Stored data entries:
=-=-=

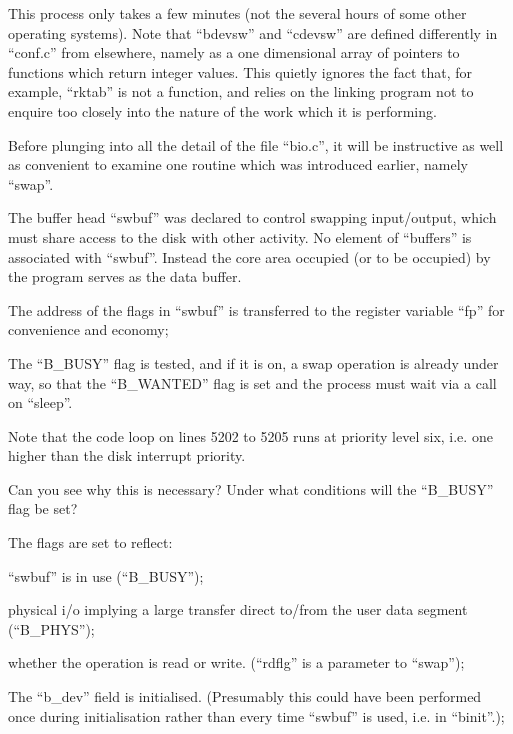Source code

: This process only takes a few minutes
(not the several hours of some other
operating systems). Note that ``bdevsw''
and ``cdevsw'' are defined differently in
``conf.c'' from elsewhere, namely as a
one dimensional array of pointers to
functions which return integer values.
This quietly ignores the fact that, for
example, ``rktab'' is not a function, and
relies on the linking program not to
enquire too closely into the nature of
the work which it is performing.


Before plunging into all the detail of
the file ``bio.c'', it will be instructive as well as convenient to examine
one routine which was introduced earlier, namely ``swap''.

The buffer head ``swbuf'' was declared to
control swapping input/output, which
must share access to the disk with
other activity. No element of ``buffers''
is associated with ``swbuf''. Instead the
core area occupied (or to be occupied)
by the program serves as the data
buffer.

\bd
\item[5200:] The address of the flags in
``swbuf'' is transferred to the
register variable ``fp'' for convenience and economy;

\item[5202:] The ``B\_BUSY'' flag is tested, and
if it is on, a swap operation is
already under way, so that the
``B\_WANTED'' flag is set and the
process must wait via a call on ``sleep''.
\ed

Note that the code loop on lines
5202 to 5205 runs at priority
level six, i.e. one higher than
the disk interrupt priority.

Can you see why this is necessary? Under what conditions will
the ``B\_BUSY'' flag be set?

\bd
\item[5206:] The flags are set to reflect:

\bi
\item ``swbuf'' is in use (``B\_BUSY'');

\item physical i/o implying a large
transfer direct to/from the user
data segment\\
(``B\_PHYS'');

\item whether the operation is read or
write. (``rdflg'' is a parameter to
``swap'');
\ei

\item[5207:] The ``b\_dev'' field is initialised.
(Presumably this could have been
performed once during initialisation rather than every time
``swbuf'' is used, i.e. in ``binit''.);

=-=-=

== What you should do ==
Set the entries down again exactly. Do not include the images.

== Result ==
Source code

: This process only takes a few minutes
(not the several hours of some other
operating systems). Note that ``bdevsw''
and ``cdevsw'' are defined differently in
``conf.c'' from elsewhere, namely as a
one dimensional array of pointers to
functions which return integer values.
This quietly ignores the fact that, for
example, ``rktab'' is not a function, and
relies on the linking program not to
enquire too closely into the nature of
the work which it is performing.


Before plunging into all the detail of
the file ``bio.c'', it will be instructive as well as convenient to examine
one routine which was introduced earlier, namely ``swap''.

The buffer head ``swbuf'' was declared to
control swapping input/output, which
must share access to the disk with
other activity. No element of ``buffers''
is associated with ``swbuf''. Instead the
core area occupied (or to be occupied)
by the program serves as the data
buffer.

\bd
\item[5200:] The address of the flags in
``swbuf'' is transferred to the
register variable ``fp'' for convenience and economy;

\item[5202:] The ``B\_BUSY'' flag is tested, and
if it is on, a swap operation is
already under way, so that the
``B\_WANTED'' flag is set and the
process must wait via a call on ``sleep''.
\ed

Note that the code loop on lines
5202 to 5205 runs at priority
level six, i.e. one higher than
the disk interrupt priority.

Can you see why this is necessary? Under what conditions will
the ``B\_BUSY'' flag be set?

\bd
\item[5206:] The flags are set to reflect:

\bi
\item ``swbuf'' is in use (``B\_BUSY'');

\item physical i/o implying a large
transfer direct to/from the user
data segment\\
(``B\_PHYS'');

\item whether the operation is read or
write. (``rdflg'' is a parameter to
``swap'');
\ei

\item[5207:] The ``b\_dev'' field is initialised.
(Presumably this could have been
performed once during initialisation rather than every time
``swbuf'' is used, i.e. in ``binit''.);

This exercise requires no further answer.